I wanted to ask for clarification around streaming support as exposed to end users.
The model card and website mention “Extreme Low-Latency Streaming Generation” with first audio packets available almost immediately (~97ms). However, in the currently released Python tooling / examples (e.g. generate_voice_clone), audio appears to be returned only as a fully generated waveform, which makes it difficult to achieve true low-latency, real-time playback in interactive systems (voice assistants).
To be specific:
Is there a publicly exposed streaming / incremental audio generation API (e.g. generator, callback, websocket, chunked output) that users should be using?

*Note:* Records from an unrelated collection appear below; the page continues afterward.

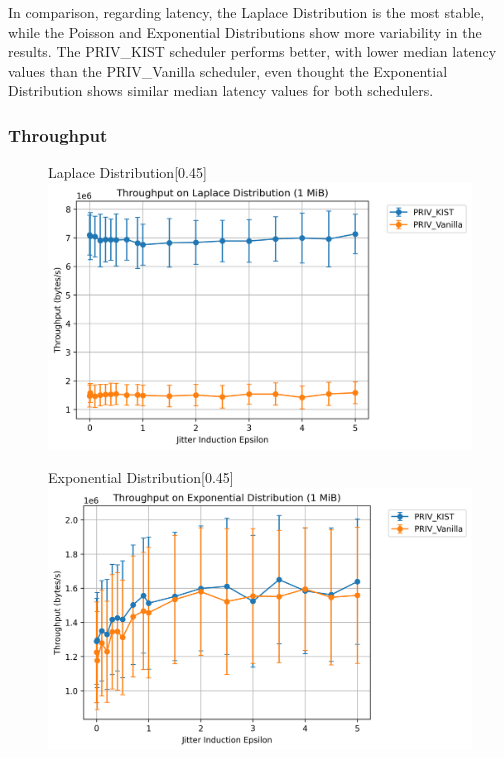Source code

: In comparison, regarding latency, the Laplace Distribution is the most stable, while the Poisson and Exponential Distributions show more variability in the results. The PRIV\_KIST scheduler performs better, with lower median latency values than the PRIV\_Vanilla scheduler, even thought the Exponential Distribution shows similar median latency values for both schedulers. 

\subsubsection{Throughput}\label{sec:performance_evaluation_throughput_jitter_injectors_tor_schedulers}

\begin{figure}[htbp]
    \centering
    \begin{subcaptionbox}{Laplace Distribution\label{fig:jitter_throughput_laplace}}[0.45\textwidth]
        {\includegraphics[width=\linewidth]{Chapters/Figures/Plots/Jitter/throughput_jitter_Laplace_1_mib.png}}
    \end{subcaptionbox}
    \hfill
    \begin{subcaptionbox}{Exponential Distribution\label{fig:jitter_throughput_exponential}}[0.45\textwidth]
        {\includegraphics[width=\linewidth]{Chapters/Figures/Plots/Jitter/throughput_jitter_Exponential_1_mib.png}}

\end{subcaptionbox}
\end{figure}
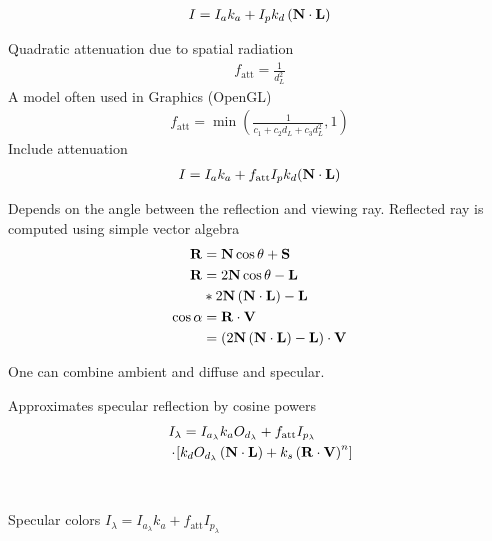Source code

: \begin{compactdesc}
\item[\lp{Sum ambient and  diffuse reflection}]
	\begin{gather*}
		I=I_ak_a+I_pk_d\left( \bm{\mathrm{N}}\cdot\bm{\mathrm{L}} \right)
	\end{gather*}
\item[\lp{Attenuation}] Quadratic attenuation due to spatial radiation
	\begin{gather*}
		f_{\text{att}}=\frac{1}{d_{L}^{2}}
	\end{gather*}
	A model often used in Graphics  (OpenGL)
	\begin{gather*}
		f_{\text{att}}=\min\left( \frac{1}{c_1+c_2d_L+c_3d_L^2},1 \right)
	\end{gather*}
	Include attenuation
	\begin{gather*}
		I=I_ak_a+f_{\text{att}}I_pk_d(\bm{\mathrm{N}}\cdot \bm{\mathrm{L}})
	\end{gather*}
\item[\lp{Specular Reflection}] Depends on the angle between the reflection and viewing ray. Reflected ray is computed using simple vector algebra
	\begin{align*}
		\bm{\mathrm{R}}&=\bm{\mathrm{N}}\cos\theta+\bm{\mathrm{S}}\\
		\bm{\mathrm{R}}&=2\bm{\mathrm{N}}\cos\theta-\bm{\mathrm{L}}\\
		&* 2\bm{\mathrm{N}}\left( \bm{\mathrm{N}}\cdot \bm{\mathrm{L}} \right)-\bm{\mathrm{L}}\\
		\cos\alpha&=\bm{\mathrm{R}}\cdot \bm{\mathrm{V}}\\
		&= \left( 2\bm{\mathrm{N}}\left( \bm{\mathrm{N}}\cdot \bm{\mathrm{L}} \right)-\bm{\mathrm{L}} \right)\cdot \bm{\mathrm{V}}
	\end{align*}
\item[\lp{Ambient + Diffuse + Specular}] One can combine ambient and diffuse and specular.
\item[\lp{Phong illumination model}]
	Approximates specular reflection by cosine powers
	\begin{align*}
		&I_{\lambda}=I_{a_{\lambda}}k_aO_{d_{\lambda}}+f_{\text{att}}I_{p_{\lambda}}\\
		&\cdot
		\!\left[ k_dO_{d_{\lambda}}\left( \bm{\mathrm{N}}\cdot \bm{\mathrm{L}} \right)+k_s\left( \bm{\mathrm{R}}\cdot \bm{\mathrm{V}} \right)^n \right]\!
	\end{align*}
	\item[\lp{Extensions}] \hfill\\
		\begin{enumerate*}[label=\protect\circled{\arabic*},itemjoin=]
			\item Specular colors\hfill
				$I_{\lambda}=I_{a_{\lambda}}k_a+f_{\text{att}}I_{p_{\lambda}}$\\

\end{enumerate*}
\end{compactdesc}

Or is streaming currently supported only in internal demos / research code, with a public streaming interface planned for a future update?
I’m asking because the architectural claims strongly suggest real-time audio streaming is possible, but it’s not obvious how to access that capability from the released code.
Thanks again for the release — any clarification on roadmap or recommended usage would be greatly appreciated.
Hey, I actually tackled this over the weekend since I needed it for a project.
Here is the repo: https://github.com/CloudWells/qwen3-tts-realtime-streaming
It implements the streaming via manual stepping (KV-cache). Just a heads-up: I deliberately traded some of that "97ms" theoretical latency for stability. My engine buffers the first ~38 tokens (about 3s) before sending the first chunk. In my testing, without that initial context lock, the voice clone tends to drift or glitch immediately.
After that initial ramp-up, it streams smoothly. Hope this helps.